_WORK REQUIRED_.
When a line in the data below includes "textbf", count it; then give only the total.

_DATASET EXCERPTS_.
>>>

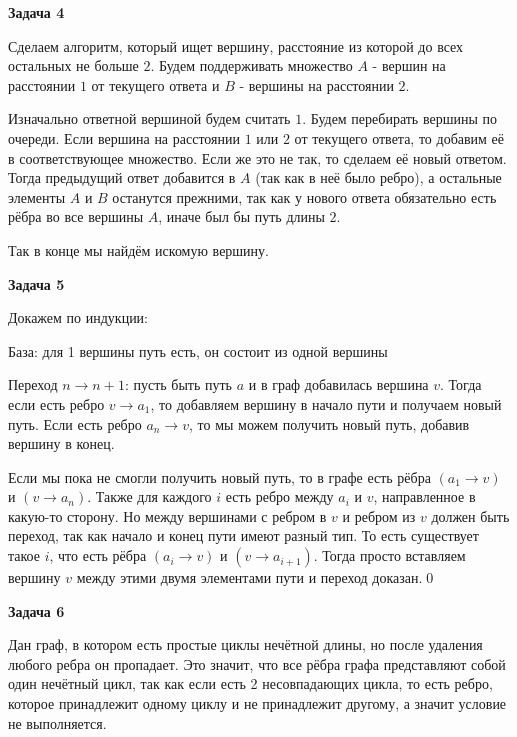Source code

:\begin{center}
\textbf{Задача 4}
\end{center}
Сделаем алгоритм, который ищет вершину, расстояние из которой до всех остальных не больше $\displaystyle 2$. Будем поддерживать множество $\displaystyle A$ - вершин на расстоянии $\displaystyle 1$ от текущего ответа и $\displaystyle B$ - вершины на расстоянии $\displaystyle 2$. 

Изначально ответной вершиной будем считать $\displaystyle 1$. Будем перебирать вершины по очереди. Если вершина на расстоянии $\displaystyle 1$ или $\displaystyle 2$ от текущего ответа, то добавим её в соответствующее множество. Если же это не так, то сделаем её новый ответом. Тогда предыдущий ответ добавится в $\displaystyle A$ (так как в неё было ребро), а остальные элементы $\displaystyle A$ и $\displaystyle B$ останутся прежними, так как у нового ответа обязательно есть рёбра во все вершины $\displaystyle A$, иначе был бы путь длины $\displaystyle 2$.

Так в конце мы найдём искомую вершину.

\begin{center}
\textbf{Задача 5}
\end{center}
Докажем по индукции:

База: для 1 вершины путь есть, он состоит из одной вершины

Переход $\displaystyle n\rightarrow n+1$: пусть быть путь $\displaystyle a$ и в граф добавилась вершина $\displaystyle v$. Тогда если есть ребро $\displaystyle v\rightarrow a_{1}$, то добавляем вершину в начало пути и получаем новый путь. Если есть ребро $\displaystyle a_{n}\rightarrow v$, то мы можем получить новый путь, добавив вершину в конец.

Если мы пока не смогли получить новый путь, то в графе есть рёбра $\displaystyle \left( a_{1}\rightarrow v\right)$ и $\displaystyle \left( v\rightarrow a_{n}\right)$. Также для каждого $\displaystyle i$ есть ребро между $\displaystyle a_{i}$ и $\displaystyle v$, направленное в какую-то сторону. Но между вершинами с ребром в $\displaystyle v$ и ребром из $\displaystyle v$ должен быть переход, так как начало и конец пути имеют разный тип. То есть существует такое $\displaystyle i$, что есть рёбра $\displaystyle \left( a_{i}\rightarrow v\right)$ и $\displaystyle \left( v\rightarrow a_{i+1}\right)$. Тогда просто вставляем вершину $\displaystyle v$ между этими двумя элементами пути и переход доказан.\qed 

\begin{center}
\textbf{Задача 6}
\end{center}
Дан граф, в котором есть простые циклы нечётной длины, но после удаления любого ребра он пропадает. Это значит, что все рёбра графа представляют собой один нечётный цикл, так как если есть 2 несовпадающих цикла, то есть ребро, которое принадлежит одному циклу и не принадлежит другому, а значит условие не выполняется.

<<<

_TASK RESPONSE_.
3